THREE rows of frozen shirts stand eerily unsupported in the snow against the backdrop of a forest.
The image is entitled Portrait and is taken from Vestige, Riitta Paivalainen's series of ice pictures that depicts clothing in icy or windy spaces to suggest traces of human presence within landscapes.
Spend time with the picture upstairs at Impressions Gallery, in Castlegate, York, and the colours and formation of the shirts take on a greater significance. The bottom row comprises rural shirts, blue-collar shirts, shirts for physical labour. By the top row, the shirts are white, and so Paivalainen hauntingly encapsulates the march of industry into the countryside: a march with a deadening, ghostly impact.
Portrait features in Facing East, the first of two In From The Cold shows at Impressions that address the legacy of the Cold War and the dismantling of the Soviet Union.
Sixteen photographers from the Baltic region, including fledgling EC member states Latvia, Lithuania and Estonia, reflect on their changing environment, and the unifying theme is one of rural traditions making way for a new rural order in photographs that subvert the country idyll.
In Juha Suonpaa's Wilderness series, the bloated body of a cow floats in perfect blue water beneath a perfect blue sky and an intrusive photographer, with camouflage on his long-lens camera and his head masked by an animal skull, conducts a prying form of rural shooting.

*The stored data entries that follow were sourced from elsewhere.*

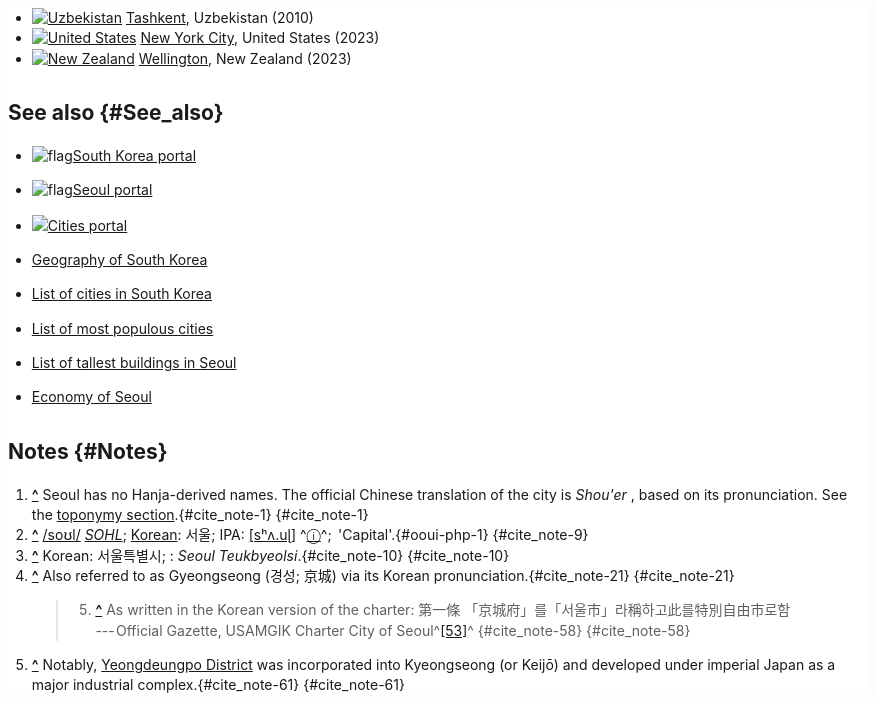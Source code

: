 * [![Uzbekistan](//upload.wikimedia.org/wikipedia/commons/thumb/8/84/Flag_of_Uzbekistan.svg/23px-Flag_of_Uzbekistan.svg.png)](/wiki/Uzbekistan "Uzbekistan") [Tashkent](/wiki/Tashkent "Tashkent"), Uzbekistan (2010)
* [![United States](//upload.wikimedia.org/wikipedia/en/thumb/a/a4/Flag_of_the_United_States.svg/23px-Flag_of_the_United_States.svg.png)](/wiki/United_States "United States") [New York City](/wiki/New_York_City "New York City"), United States (2023)
* [![New Zealand](//upload.wikimedia.org/wikipedia/commons/thumb/3/3e/Flag_of_New_Zealand.svg/23px-Flag_of_New_Zealand.svg.png)](/wiki/New_Zealand "New Zealand") [Wellington](/wiki/Wellington "Wellington"), New Zealand (2023)  

See also {#See_also}
--------------------

* ![flag](//upload.wikimedia.org/wikipedia/commons/thumb/0/09/Flag_of_South_Korea.svg/32px-Flag_of_South_Korea.svg.png)[South Korea portal](/wiki/Portal:South_Korea "Portal:South Korea")
* ![flag](//upload.wikimedia.org/wikipedia/commons/thumb/a/ac/Flag_of_Seoul_cropped.gif/27px-Flag_of_Seoul_cropped.gif)[Seoul portal](/wiki/Portal:Seoul "Portal:Seoul")
* ![](//upload.wikimedia.org/wikipedia/commons/thumb/b/b5/COL-city_icon.png/28px-COL-city_icon.png)[Cities portal](/wiki/Portal:Cities "Portal:Cities")



* [Geography of South Korea](/wiki/Geography_of_South_Korea "Geography of South Korea")
* [List of cities in South Korea](/wiki/List_of_cities_in_South_Korea "List of cities in South Korea")
* [List of most populous cities](/wiki/List_of_most_populous_cities "List of most populous cities")
* [List of tallest buildings in Seoul](/wiki/List_of_tallest_buildings_in_Seoul "List of tallest buildings in Seoul")
* [Economy of Seoul](/wiki/Economy_of_Seoul "Economy of Seoul")

Notes {#Notes}
--------------

1. **[\^](#cite_ref-1)** Seoul has no Hanja-derived names. The official Chinese translation of the city is *Shou'er* , based on its pronunciation. See the [toponymy section](#Toponymy).{#cite_note-1}
{#cite_note-1}
2. **[\^](#cite_ref-9)** [/soʊl/](/wiki/Help:IPA/English "Help:IPA/English") [*SOHL*](/wiki/Help:Pronunciation_respelling_key "Help:Pronunciation respelling key"); [Korean](/wiki/Korean_language "Korean language"): 서울; IPA: [\[sʰʌ.uɭ\]](/wiki/Help:IPA/Korean "Help:IPA/Korean") [](//upload.wikimedia.org/wikipedia/commons/transcoded/7/7d/Ko-Seoul.ogg/Ko-Seoul.ogg.mp3 "Play audio")^[ⓘ](/wiki/File:Ko-Seoul.ogg "File:Ko-Seoul.ogg")^;  'Capital'.{#ooui-php-1}
{#cite_note-9}
3. **[\^](#cite_ref-10)** Korean: 서울특별시; : *Seoul Teukbyeolsi*.{#cite_note-10}
{#cite_note-10}
4. **[\^](#cite_ref-21)** Also referred to as Gyeongseong (경성; 京城) via its Korean pronunciation.{#cite_note-21}
{#cite_note-21}
   > 5. **[\^](#cite_ref-58)** As written in the Korean version of the charter: 第一條 「京城府」를「서울市」라稱하고此를特別自由市로함  
   > --- Official Gazette, USAMGIK Charter City of Seoul^[\[53\]](#cite_note-:11-57)^
   {#cite_note-58}
{#cite_note-58}
6. **[\^](#cite_ref-61)** Notably, [Yeongdeungpo District](/wiki/Yeongdeungpo_District "Yeongdeungpo District") was incorporated into Kyeongseong (or Keijō) and developed under imperial Japan as a major industrial complex.{#cite_note-61}
{#cite_note-61}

The people in Gatis Rozenfelds's Weekends series, such as the woman beneath an umbrella in her mother's garden, are all walking away from the camera, as if to represent their passing into time.
Facing East is a portent of change: the breath of nature and rural identity being crushed by economic demands and industrial encroachment. It will chime with all those concerned by the Ministry of Agriculture, Food and Fisheries making way for DEFRA and its "Rural Affairs": the march of the white shirt.